To say the past year has been eventful would be a major understatement. I really didn't think I would be where I am today when I made the commitment to be honest with myself......it has been an amazing journey that has turned more than a bit hard in the past few months. I weighed myself this morning and I am at 245.4 - yep, I've gained 11 pounds in the past 3 weeks. Between vacation and a serious bout of "not caring" eating I am sitting at what I weighed in December 2009. This has been a really hard thing to blog about. I would rather hide my failures and only blog my success - but I decided yesterday that I am back to being honest with myself again, and by extension, honest with my readers (are you still there? I wouldn't blame you if you weren't). I have felt very discouraged lately - reading back over my posts for 2010 this seems to be a common thread. When I went farther back to my posts of September, October and November 2009 I feel like I am reading a blog about someone different and I want that person back. I no longer feel "at peace" with my body, but feel at odds with it. I am constantly judging myself and comparing myself to others. It has been hard to get out of my own head, out of my own way and continue on the path I set out on. I have started finding ways to reward myself in ways that DON'T signify that I love and care about my body and spirit- they come in the form of combo meals from Wendy's or McDonalds, Ben & Jerry's and my old foe Twix bars.

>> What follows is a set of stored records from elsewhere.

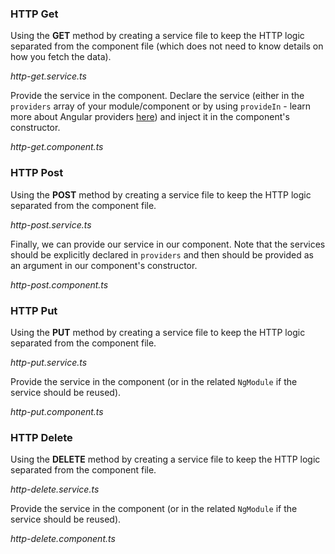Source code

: ### HTTP Get

Using the **GET** method by creating a service file to keep the HTTP logic separated from the component file (which does not need to know details on how you fetch the data).

_http-get.service.ts_
<snippet id='http-get-service'/>

Provide the service in the component. Declare the service (either in the `providers` array of your module/component or by using `provideIn` - learn more about Angular providers [here](https://angular.io/guide/providers)) and inject it in the component's constructor.

_http-get.component.ts_
<snippet id='http-get-component'/>

### HTTP Post

Using the **POST** method by creating a service file to keep the HTTP logic separated from the component file.

_http-post.service.ts_
<snippet id='http-post-service'/>

Finally, we can provide our service in our component. Note that the services should be explicitly declared in `providers`
and then should be provided as an argument in our component's constructor.

_http-post.component.ts_
<snippet id='http-post-component'/>

### HTTP Put

Using the **PUT** method by creating a service file to keep the HTTP logic separated from the component file.

_http-put.service.ts_
<snippet id='http-put-service'/>

Provide the service in the component (or in the related `NgModule` if the service should be reused).

_http-put.component.ts_
<snippet id='http-put-component'/>

### HTTP Delete

Using the **DELETE** method by creating a service file to keep the HTTP logic separated from the component file.

_http-delete.service.ts_
<snippet id='http-delete-service'/>

Provide the service in the component (or in the related `NgModule` if the service should be reused).

_http-delete.component.ts_
<snippet id='http-delete-component'/>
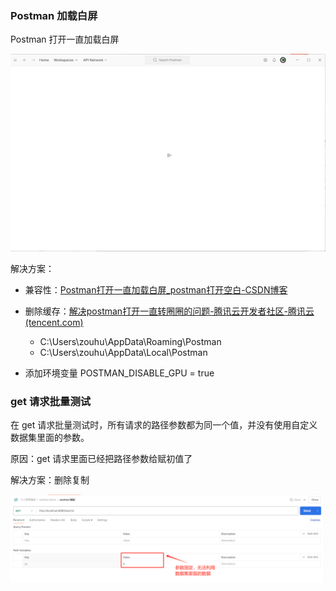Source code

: ### Postman 加载白屏

Postman 打开一直加载白屏

![image-20240910100012778](images/image-20240910100012778.png)



解决方案：

- 兼容性：[Postman打开一直加载白屏_postman打开空白-CSDN博客](https://blog.csdn.net/qq_42605956/article/details/126069244)

- 删除缓存：[解决postman打开一直转圈圈的问题-腾讯云开发者社区-腾讯云 (tencent.com)](https://cloud.tencent.com/developer/article/2354417)
  - C:\Users\zouhu\AppData\Roaming\Postman
  - C:\Users\zouhu\AppData\Local\Postman

- 添加环境变量 POSTMAN_DISABLE_GPU = true







### get 请求批量测试

在 get 请求批量测试时，所有请求的路径参数都为同一个值，并没有使用自定义数据集里面的参数。

原因：get 请求里面已经把路径参数给赋初值了

解决方案：删除复制

![image-20240910163940134](images/image-20240910163940134.png)

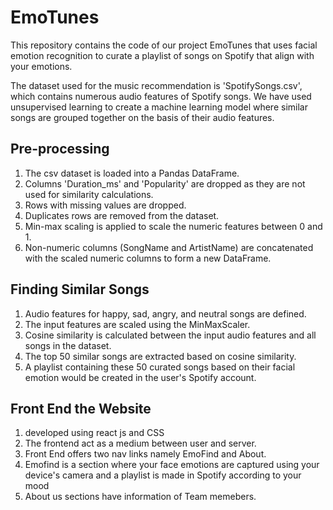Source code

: # EmoTunes 
This repository contains the code of our project EmoTunes that uses facial emotion recognition to curate a playlist of songs on Spotify that align with your emotions.

The dataset used for the music recommendation is 'SpotifySongs.csv', which contains numerous audio features of Spotify songs.
We have used unsupervised learning to create a machine learning model where similar songs are grouped together on the basis of their audio features.
## Pre-processing
1. The csv dataset is loaded into a Pandas DataFrame.
2. Columns 'Duration_ms' and 'Popularity' are dropped as they are not used for similarity calculations.
3. Rows with missing values are dropped.
4. Duplicates rows are removed from the dataset.
5. Min-max scaling is applied to scale the numeric features between 0 and 1.
6. Non-numeric columns (SongName and ArtistName) are concatenated with the scaled numeric columns to form a new DataFrame.
   
## Finding Similar Songs
1. Audio features for happy, sad, angry, and neutral songs are defined.
2. The input features are scaled using the MinMaxScaler.
3. Cosine similarity is calculated between the input audio features and all songs in the dataset.
4. The top 50 similar songs are extracted based on cosine similarity.
5. A playlist containing these 50 curated songs based on their facial emotion would be created in the user's Spotify account.

## Front End the Website
1. developed using react js and CSS
2. The frontend act as a medium between user and server.
3.  Front End offers two nav links namely EmoFind and About.
4.  Emofind is a section where your face emotions are captured using your device's camera and a playlist is made in Spotify according to your mood
5.  About us sections have information of Team memebers.
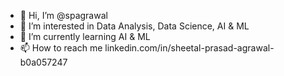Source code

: - 👋 Hi, I’m @spagrawal
- 👀 I’m interested in Data Analysis, Data Science, AI & ML
- 🌱 I’m currently learning AI & ML
- 📫 How to reach me 
linkedin.com/in/sheetal-prasad-agrawal-b0a057247


<!---
spagrawal/spagrawal is a ✨ special ✨ repository because its `README.md` (this file) appears on your GitHub profile.
You can click the Preview link to take a look at your changes.
--->
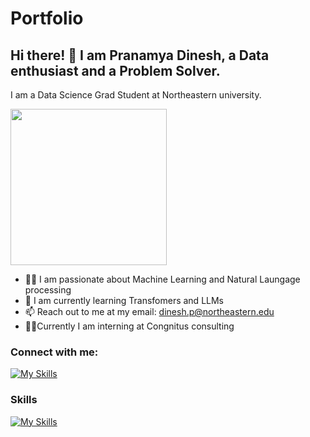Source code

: # Portfolio

## Hi there! 👋 I am Pranamya Dinesh, a Data enthusiast and a Problem Solver. 

I am a Data Science Grad Student at Northeastern university. 

<img src="https://github.com/pranamya18/pranamya18/assets/49710041/2250cb06-f245-4e4f-9c3d-f11eb962df31.gif" width="250" height="250"/> 


- :woman_technologist: I am passionate about Machine Learning and Natural Laungage processing                      
- 🌱 I am currently learning Transfomers and LLMs
- 📫 Reach out to me at my email: dinesh.p@northeastern.edu
- 👩‍💼Currently I am interning at Congnitus consulting 

### Connect with me: 
[![My Skills](https://skillicons.dev/icons?i=linkedin)](https://www.linkedin.com/in/pranamya-dinesh/)
                                       
### Skills     

[![My Skills](https://skillicons.dev/icons?i=c,python,r,tensorflow,pytorch,docker,aws,mongodb,mysql,anaconda,atom,vscode,sklearn,github,git)](https://skillicons.dev)      
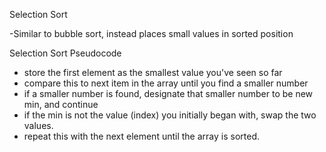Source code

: Selection Sort

-Similar to bubble sort, instead places small values in sorted position

Selection Sort Pseudocode
- store the first element as the smallest value you've seen so far
- compare this to next item in the array until you find a smaller number
- if a smaller number is found, designate that smaller number to be new min, and continue
- if the min is not the value (index) you initially began with, swap the two values.
- repeat this with the next element until the array is sorted.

I really didn't know how much longer I was going to wait to post here - I feel ashamed and hypocritical. But I am working on loving me and going from there - honestly. I am being realistic in my eating - everything I eat does matter. Reading this post here helped remind me of who I was, who I am and who I want to be. I will be posting my weight each Saturday - seriously - and blogging a few times per week. This is my life and I'm ready to live it on my terms.....again.
this is me now.
Good for you! And you're still doing great. Weight isn't something that is 'won' or 'conquered,' it is something that-if you struggle with it-will fluctuate your whole life. But 10 lbs here and there isn't the biggest deal, I think it is when we go back and forth between 50 and 100 that really hurts our body. So congrats-you're normal! And you'll get back there, just be patient with yourself.
ReplyDeleteA few weeks ago I was talking with a friend who is in a 'gaining' flow right now, and she said, "Oh, but you're losing-I'm so jealous!" I told her i'm just a mood swing away from being on the other end of the pendulum. (And I've gained some back, too, so you're not alone.) Anyway. I don't think weight loss is a destination, it is indeed a long, learning journey. For pete's sake, look at Oprah. We aren't meant to be perfect creatures, but learning ones.
Love you, so proud of you!
My sweet Emily, If you didn't struggle, then you wouldn't be human. You have to remember that this is something you've struggled with for a long time, there is no quick fix and there will be times when you fall into a funk! Aren't you happy you recognize you can do something about it? That you aren't powerless, that you have the education and the gift of a healthy body to get you back where you want to be? Maybe you should ask yourself, why am I depending on food so much right now? I know I eat really bad when I'm stressed, depressed, bored or just out of touch with myself. Find out why you're dealing with things through your eating and then see what you can do to help yourself out :) You are a strong, beautiful, incredible woman and this WILL NOT GET THE BEST OF YOU!!!!